■ **PROBLEM REQUIREMENTS**: Ignore the pictures in the data below and set down exactly the lines from its first line through the line containing "[Проект 1. ___](___)".

BEGIN DATA LISTING

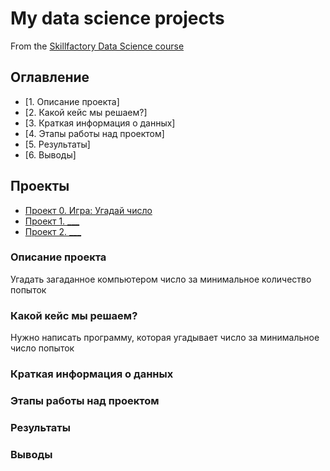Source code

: # My data science projects
From the [Skillfactory Data Science course](https://github.com/2001-pavel/first_project)

## Оглавление
* [1. Описание проекта]
* [2. Какой кейс мы решаем?]
* [3. Краткая информация о данных]
* [4. Этапы работы над проектом]
* [5. Результаты]
* [6. Выводы]

## Проекты
* [Проект 0. Игра: Угадай число](https://github.com/2001-pavel/first_project/tree/main/project_0)
* [Проект 1. ___](___)
* [Проект 2. ___](___)

### Описание проекта
Угадать загаданное компьютером число за минимальное количество попыток
### Какой кейс мы решаем?
Нужно написать программу, которая угадывает число за минимальное число попыток
### Краткая информация о данных
### Этапы работы над проектом
### Результаты
### Выводы
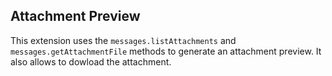 ## Attachment Preview

This extension uses the `messages.listAttachments` and `messages.getAttachmentFile` methods to generate an attachment preview. It also allows to dowload the attachment.
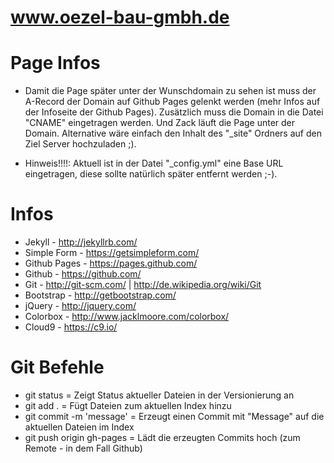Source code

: www.oezel-bau-gmbh.de
=====================

# Page Infos
* Damit die Page später unter der Wunschdomain zu sehen ist
muss der A-Record der Domain auf Github Pages gelenkt werden
(mehr Infos auf der Infoseite der Github Pages).
Zusätzlich muss die Domain in die Datei "CNAME" eingetragen werden.
Und Zack läuft die Page unter der Domain. Alternative wäre
einfach den Inhalt des "_site" Ordners auf den Ziel Server
hochzuladen ;).

* Hinweis!!!!: Aktuell ist in der Datei "_config.yml" eine Base URL eingetragen,
diese sollte natürlich später entfernt werden ;-).


# Infos

* Jekyll - http://jekyllrb.com/
* Simple Form - https://getsimpleform.com/
* Github Pages - https://pages.github.com/
* Github - https://github.com/
* Git - http://git-scm.com/ | http://de.wikipedia.org/wiki/Git
* Bootstrap - http://getbootstrap.com/
* jQuery - http://jquery.com/
* Colorbox - http://www.jacklmoore.com/colorbox/
* Cloud9 - https://c9.io/

# Git Befehle

* git status = Zeigt Status aktueller Dateien in der Versionierung an
* git add .  = Fügt Dateien zum aktuellen Index hinzu
* git commit -m 'message' = Erzeugt einen Commit mit "Message" auf die aktuellen Dateien im Index
* git push origin gh-pages = Lädt die erzeugten Commits hoch (zum Remote - in dem Fall Github)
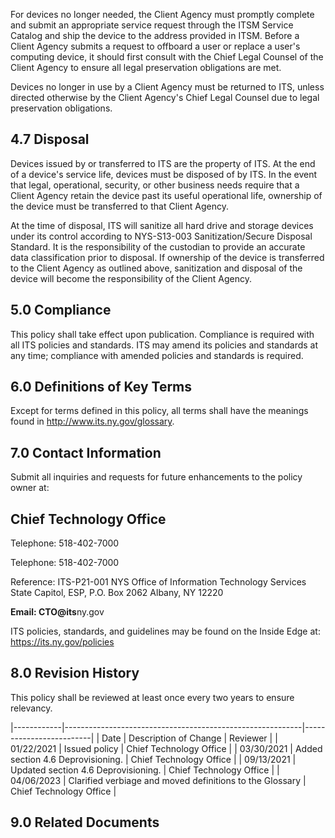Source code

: For devices no longer needed, the Client Agency must promptly complete and submit an appropriate service request through the ITSM Service Catalog and ship the device to the address provided in ITSM. Before a Client Agency submits a request to offboard a user or replace a user's computing device, it should first consult with the Chief Legal Counsel of the Client Agency to ensure all legal preservation obligations are met.

Devices no longer in use by a Client Agency must be returned to ITS, unless directed otherwise by the Client Agency's Chief Legal Counsel due to legal preservation obligations.

## **4.7 Disposal**

Devices issued by or transferred to ITS are the property of ITS. At the end of a device's service life, devices must be disposed of by ITS. In the event that legal, operational, security, or other business needs require that a Client Agency retain the device past its useful operational life, ownership of the device must be transferred to that Client Agency.

At the time of disposal, ITS will sanitize all hard drive and storage devices under its control according to NYS-S13-003 Sanitization/Secure Disposal Standard. It is the responsibility of the custodian to provide an accurate data classification prior to disposal. If ownership of the device is transferred to the Client Agency as outlined above, sanitization and disposal of the device will become the responsibility of the Client Agency.

## **5.0 Compliance**

This policy shall take effect upon publication. Compliance is required with all ITS policies and standards. ITS may amend its policies and standards at any time; compliance with amended policies and standards is required.

## **6.0 Definitions of Key Terms**

Except for terms defined in this policy, all terms shall have the meanings found in http://www.its.ny.gov/glossary.

## **7.0 Contact Information**

Submit all inquiries and requests for future enhancements to the policy owner at:

## **Chief Technology Office**

Telephone: 518-402-7000

Telephone: 518-402-7000

Reference: ITS-P21-001 NYS Office of Information Technology Services State Capitol, ESP, P.O. Box 2062 Albany, NY 12220

**Email: CTO@its**ny.gov

ITS policies, standards, and guidelines may be found on the Inside Edge at: https://its.ny.gov/policies

## **8.0 Revision History**

This policy shall be reviewed at least once every two years to ensure relevancy.

|------------|-----------------------------------------------------------|-------------------------|
| Date       | Description of Change                                     | Reviewer                |
| 01/22/2021 | Issued policy                                             | Chief Technology Office |
| 03/30/2021 | Added section 4.6 Deprovisioning.                         | Chief Technology Office |
| 09/13/2021 | Updated section 4.6 Deprovisioning.                       | Chief Technology Office |
| 04/06/2023 | Clarified verbiage and moved definitions  to the Glossary | Chief Technology Office |

## **9.0 Related Documents**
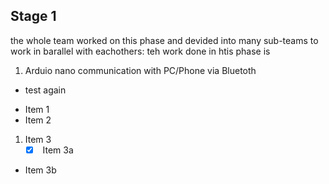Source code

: ## Stage 1
the whole team worked on this phase and devided into many sub-teams to work in barallel with eachothers:
teh work done in htis phase is 
1. Arduio nano communication with PC/Phone via Bluetoth
  * test again
+ Item 1
+ Item 2
1. Item 3
    - [x] <emsp> Item 3a
+ Item 3b

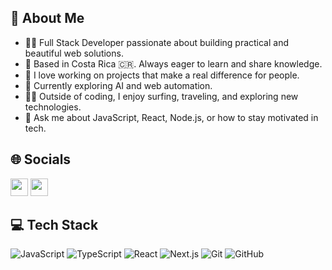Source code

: ## 🦉 About Me

- 👨‍💻 Full Stack Developer passionate about building practical and beautiful web solutions.
- 📍 Based in Costa Rica 🇨🇷. Always eager to learn and share knowledge.
- 🚀 I love working on projects that make a real difference for people.
- 🌱 Currently exploring AI and web automation.
- 🏄‍♂️ Outside of coding, I enjoy surfing, traveling, and exploring new technologies.
- 💬 Ask me about JavaScript, React, Node.js, or how to stay motivated in tech.

## 🌐 Socials

[<img src="https://img.shields.io/badge/Instagram-E4405F?style=for-the-badge&logo=instagram&logoColor=white" height="28"/>](https://instagram.com/tuusuario)
[<img src="https://img.shields.io/badge/LinkedIn-0077B5?style=for-the-badge&logo=linkedin&logoColor=white" height="28"/>](https://linkedin.com/in/tuusuario)


## 💻 Tech Stack

![JavaScript](https://img.shields.io/badge/javascript-%23323330.svg?style=for-the-badge&logo=javascript&logoColor=%23F7DF1E)
![TypeScript](https://img.shields.io/badge/typescript-%23007ACC.svg?style=for-the-badge&logo=typescript&logoColor=white)
![React](https://img.shields.io/badge/react-%2320232a.svg?style=for-the-badge&logo=react&logoColor=%2361DAFB)
![Next.js](https://img.shields.io/badge/next.js-000000?style=for-the-badge&logo=nextdotjs&logoColor=white)
![Git](https://img.shields.io/badge/git-%23F05033.svg?style=for-the-badge&logo=git&logoColor=white)
![GitHub](https://img.shields.io/badge/github-%23121011.svg?style=for-the-badge&logo=github&logoColor=white)

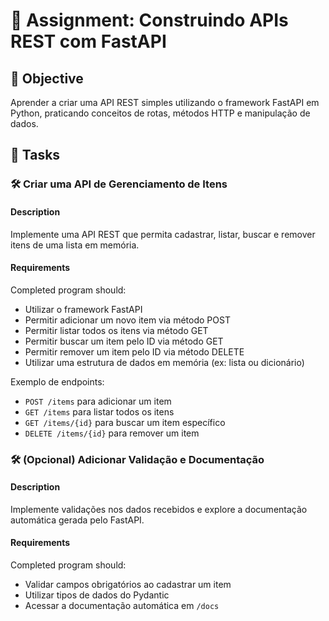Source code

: # 📘 Assignment: Construindo APIs REST com FastAPI

## 🎯 Objective

Aprender a criar uma API REST simples utilizando o framework FastAPI em Python, praticando conceitos de rotas, métodos HTTP e manipulação de dados.

## 📝 Tasks

### 🛠️ Criar uma API de Gerenciamento de Itens

#### Description
Implemente uma API REST que permita cadastrar, listar, buscar e remover itens de uma lista em memória.

#### Requirements
Completed program should:

- Utilizar o framework FastAPI
- Permitir adicionar um novo item via método POST
- Permitir listar todos os itens via método GET
- Permitir buscar um item pelo ID via método GET
- Permitir remover um item pelo ID via método DELETE
- Utilizar uma estrutura de dados em memória (ex: lista ou dicionário)

Exemplo de endpoints:

- `POST /items` para adicionar um item
- `GET /items` para listar todos os itens
- `GET /items/{id}` para buscar um item específico
- `DELETE /items/{id}` para remover um item

### 🛠️ (Opcional) Adicionar Validação e Documentação

#### Description
Implemente validações nos dados recebidos e explore a documentação automática gerada pelo FastAPI.

#### Requirements
Completed program should:

- Validar campos obrigatórios ao cadastrar um item
- Utilizar tipos de dados do Pydantic
- Acessar a documentação automática em `/docs`

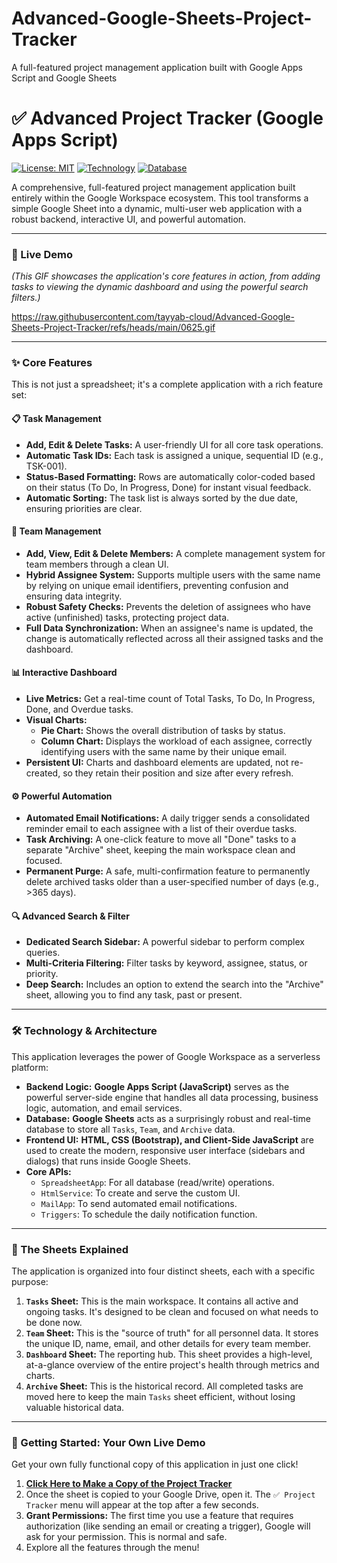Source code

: # Advanced-Google-Sheets-Project-Tracker
A full-featured project management application built with Google Apps Script and Google Sheets
# ✅ Advanced Project Tracker (Google Apps Script)

[![License: MIT](https://img.shields.io/badge/License-MIT-yellow.svg)](https://opensource.org/licenses/MIT)
[![Technology](https://img.shields.io/badge/Technology-Google%20Apps%20Script-blue)](https://developers.google.com/apps-script)
[![Database](https://img.shields.io/badge/Database-Google%20Sheets-green)](https://www.google.com/sheets/about/)

A comprehensive, full-featured project management application built entirely within the Google Workspace ecosystem. This tool transforms a simple Google Sheet into a dynamic, multi-user web application with a robust backend, interactive UI, and powerful automation.

---

### 🎥 Live Demo

*(This GIF showcases the application's core features in action, from adding tasks to viewing the dynamic dashboard and using the powerful search filters.)*

https://raw.githubusercontent.com/tayyab-cloud/Advanced-Google-Sheets-Project-Tracker/refs/heads/main/0625.gif



---

### ✨ Core Features

This is not just a spreadsheet; it's a complete application with a rich feature set:

#### 📋 Task Management
- **Add, Edit & Delete Tasks:** A user-friendly UI for all core task operations.
- **Automatic Task IDs:** Each task is assigned a unique, sequential ID (e.g., TSK-001).
- **Status-Based Formatting:** Rows are automatically color-coded based on their status (To Do, In Progress, Done) for instant visual feedback.
- **Automatic Sorting:** The task list is always sorted by the due date, ensuring priorities are clear.

#### 👥 Team Management
- **Add, View, Edit & Delete Members:** A complete management system for team members through a clean UI.
- **Hybrid Assignee System:** Supports multiple users with the same name by relying on unique email identifiers, preventing confusion and ensuring data integrity.
- **Robust Safety Checks:** Prevents the deletion of assignees who have active (unfinished) tasks, protecting project data.
- **Full Data Synchronization:** When an assignee's name is updated, the change is automatically reflected across all their assigned tasks and the dashboard.

#### 📊 Interactive Dashboard
- **Live Metrics:** Get a real-time count of Total Tasks, To Do, In Progress, Done, and Overdue tasks.
- **Visual Charts:**
  - **Pie Chart:** Shows the overall distribution of tasks by status.
  - **Column Chart:** Displays the workload of each assignee, correctly identifying users with the same name by their unique email.
- **Persistent UI:** Charts and dashboard elements are updated, not re-created, so they retain their position and size after every refresh.

#### ⚙️ Powerful Automation
- **Automated Email Notifications:** A daily trigger sends a consolidated reminder email to each assignee with a list of their overdue tasks.
- **Task Archiving:** A one-click feature to move all "Done" tasks to a separate "Archive" sheet, keeping the main workspace clean and focused.
- **Permanent Purge:** A safe, multi-confirmation feature to permanently delete archived tasks older than a user-specified number of days (e.g., >365 days).

#### 🔍 Advanced Search & Filter
- **Dedicated Search Sidebar:** A powerful sidebar to perform complex queries.
- **Multi-Criteria Filtering:** Filter tasks by keyword, assignee, status, or priority.
- **Deep Search:** Includes an option to extend the search into the "Archive" sheet, allowing you to find any task, past or present.

---

### 🛠️ Technology & Architecture

This application leverages the power of Google Workspace as a serverless platform:

- **Backend Logic:** **Google Apps Script (JavaScript)** serves as the powerful server-side engine that handles all data processing, business logic, automation, and email services.
- **Database:** **Google Sheets** acts as a surprisingly robust and real-time database to store all `Tasks`, `Team`, and `Archive` data.
- **Frontend UI:** **HTML, CSS (Bootstrap), and Client-Side JavaScript** are used to create the modern, responsive user interface (sidebars and dialogs) that runs inside Google Sheets.
- **Core APIs:**
  - `SpreadsheetApp`: For all database (read/write) operations.
  - `HtmlService`: To create and serve the custom UI.
  - `MailApp`: To send automated email notifications.
  - `Triggers`: To schedule the daily notification function.

---

### 📂 The Sheets Explained

The application is organized into four distinct sheets, each with a specific purpose:

1.  **`Tasks` Sheet:** This is the main workspace. It contains all active and ongoing tasks. It's designed to be clean and focused on what needs to be done now.
2.  **`Team` Sheet:** This is the "source of truth" for all personnel data. It stores the unique ID, name, email, and other details for every team member.
3.  **`Dashboard` Sheet:** The reporting hub. This sheet provides a high-level, at-a-glance overview of the entire project's health through metrics and charts.
4.  **`Archive` Sheet:** This is the historical record. All completed tasks are moved here to keep the main `Tasks` sheet efficient, without losing valuable historical data.

---

### 🚀 Getting Started: Your Own Live Demo

Get your own fully functional copy of this application in just one click!

1.  **[Click Here to Make a Copy of the Project Tracker](https://docs.google.com/spreadsheets/d/1U79Uum-SYHs2xeGwulQg9Z-zr9dsL4F7xL_Z9Xdyi4Y/copy)**
2.  Once the sheet is copied to your Google Drive, open it. The `✅ Project Tracker` menu will appear at the top after a few seconds.
3.  **Grant Permissions:** The first time you use a feature that requires authorization (like sending an email or creating a trigger), Google will ask for your permission. This is normal and safe.
4.  Explore all the features through the menu!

END DATA LISTING

■ **EXERCISE RESULT**:
Source code

: # My data science projects
From the [Skillfactory Data Science course](https://github.com/2001-pavel/first_project)

## Оглавление
* [1. Описание проекта]
* [2. Какой кейс мы решаем?]
* [3. Краткая информация о данных]
* [4. Этапы работы над проектом]
* [5. Результаты]
* [6. Выводы]

## Проекты
* [Проект 0. Игра: Угадай число](https://github.com/2001-pavel/first_project/tree/main/project_0)
* [Проект 1. ___](___)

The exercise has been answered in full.